En 1966 se marchó del equipo peleado con los dirigentes, quienes se negaron a pagarle los $50 de diferencia que cobraba el médico particular de Mané, para operarlo de una lesión en la rodilla. “Así son siempre, en todas partes: les interesa la empresa, los hombres que la hacen posible no valen nada para ellos”.

La criolla

Adicto al sexo y al licor, solo quedaba tiempo para el futbol. Garrincha tuvo tres esposas, 14 hijos reconocidos y casi una treintena con infinidad de amantes y novias de ocasión.

Con su primera esposa, Nair, una operaria textil, engendró ocho hijas. La abandonó por Elza Soares y con ella tuvo una pareja; en una escapada durante el Mundial de Suecia, conoció a una mesera y la dejó embarazada de Ulf Lindberg; dos más con Iraci, su amante mientras jugaba con Botafogo; y uno con Vanderlaia, la última mujer.

Su alma gemela fue Elza, considerada por la BBC como la mejor cantante del milenio. Ella nació en la favela carioca Agua Santa y fue madrina del seleccionado verdeamarela en Chile, donde conoció a Garrincha, con quien vivió 15 años.

En su biografía, Soares contó que sus padres, un operario y una lavandera, la casaron a los 12 años porque no la podían mantener; a los 13 fue mamá y a los 15 vio morir de hambre a su segundo hijo. A los 20, tuvo el quinto y a los 22 enviudó de un marido para el que todas las cantantes eran putas.

Su idilio con Mané sacudió al país y la tacharon de atrapar a su ídolo y engatusarlo, apuntó Martín Pérez en un artículo publicado en Página 12 . “Elza es parte de mi vida e interviene en todas mis decisiones”, le reconoció a Cepeda, mientras jugó en Barranquilla (Colombia).

Él la llamaba Criolla. En un monólogo imaginario, recreado por el periodista Andrés Salcedo a partir de diferentes declaraciones de Elza, ella dijo: “fui mujer de Mané sin exigirle nada, al contrario, ayudándolo económicamente siempre que pude. Mané no tenía ni donde caerse muerto. Nunca le pregunté cuanto tenía en el banco. Solo contaba con lo que me daba la música, que era más que suficiente, nunca me faltaron los contratos.”
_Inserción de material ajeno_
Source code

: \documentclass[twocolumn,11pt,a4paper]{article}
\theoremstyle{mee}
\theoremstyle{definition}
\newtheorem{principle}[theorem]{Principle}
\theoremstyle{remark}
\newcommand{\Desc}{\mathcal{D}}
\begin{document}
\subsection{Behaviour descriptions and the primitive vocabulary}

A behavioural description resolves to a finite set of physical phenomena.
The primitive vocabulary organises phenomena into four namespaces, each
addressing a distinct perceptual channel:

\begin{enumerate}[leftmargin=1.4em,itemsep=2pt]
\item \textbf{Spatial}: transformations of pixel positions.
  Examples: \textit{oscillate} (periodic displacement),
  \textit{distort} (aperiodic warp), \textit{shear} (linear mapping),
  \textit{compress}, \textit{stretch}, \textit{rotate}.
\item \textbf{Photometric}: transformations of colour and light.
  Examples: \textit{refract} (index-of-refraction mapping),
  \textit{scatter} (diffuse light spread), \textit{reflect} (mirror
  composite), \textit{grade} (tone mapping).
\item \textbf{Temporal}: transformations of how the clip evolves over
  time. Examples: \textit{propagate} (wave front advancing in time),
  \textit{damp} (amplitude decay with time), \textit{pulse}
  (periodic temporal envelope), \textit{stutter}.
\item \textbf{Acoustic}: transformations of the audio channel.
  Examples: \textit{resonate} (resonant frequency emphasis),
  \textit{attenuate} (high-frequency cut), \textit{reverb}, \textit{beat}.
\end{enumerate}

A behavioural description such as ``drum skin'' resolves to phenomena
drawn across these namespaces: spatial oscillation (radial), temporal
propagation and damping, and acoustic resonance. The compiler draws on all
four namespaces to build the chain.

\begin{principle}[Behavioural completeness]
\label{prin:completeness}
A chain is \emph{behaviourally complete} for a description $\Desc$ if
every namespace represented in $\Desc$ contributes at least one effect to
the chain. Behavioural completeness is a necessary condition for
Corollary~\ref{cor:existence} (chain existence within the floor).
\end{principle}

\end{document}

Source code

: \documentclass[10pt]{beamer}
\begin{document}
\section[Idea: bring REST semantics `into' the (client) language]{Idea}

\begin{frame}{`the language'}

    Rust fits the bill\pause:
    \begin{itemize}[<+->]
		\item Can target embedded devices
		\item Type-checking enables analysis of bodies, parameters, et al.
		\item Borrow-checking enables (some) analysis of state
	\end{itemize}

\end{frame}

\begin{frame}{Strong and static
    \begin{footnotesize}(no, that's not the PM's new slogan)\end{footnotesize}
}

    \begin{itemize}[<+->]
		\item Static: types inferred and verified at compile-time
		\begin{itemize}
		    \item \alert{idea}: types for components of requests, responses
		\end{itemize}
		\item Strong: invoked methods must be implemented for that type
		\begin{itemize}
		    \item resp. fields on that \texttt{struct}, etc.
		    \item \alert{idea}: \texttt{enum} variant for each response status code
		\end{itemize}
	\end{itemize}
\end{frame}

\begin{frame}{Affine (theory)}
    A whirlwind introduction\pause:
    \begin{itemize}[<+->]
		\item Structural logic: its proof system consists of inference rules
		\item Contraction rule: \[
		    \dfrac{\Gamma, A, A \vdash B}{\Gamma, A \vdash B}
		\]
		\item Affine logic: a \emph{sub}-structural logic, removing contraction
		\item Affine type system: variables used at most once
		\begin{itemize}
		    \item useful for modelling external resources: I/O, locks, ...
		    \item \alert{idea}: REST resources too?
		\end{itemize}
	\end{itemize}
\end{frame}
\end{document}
La prensa brasileña opinaba diferente. Según ellos, Elza era una oscura cantante de cabaret que se aprovechó de la fama de Garrincha para subir su cotización, siempre que el jugador fuera a sus espectáculos.

Nunca paró de sufrir y se volvió irreverente, borracho, más mujeriego, bailaba en los carnavales, jugaba partidos sin importancia y vivía pegado a las cantinas donde le fiaban cerveza y también cachaza.

La gloria pasó y solo quedó la miseria. Como un garrincha voló desde la copa de un árbol hasta las selvas del Matto Grosso. Cantó y nunca más lo atraparon.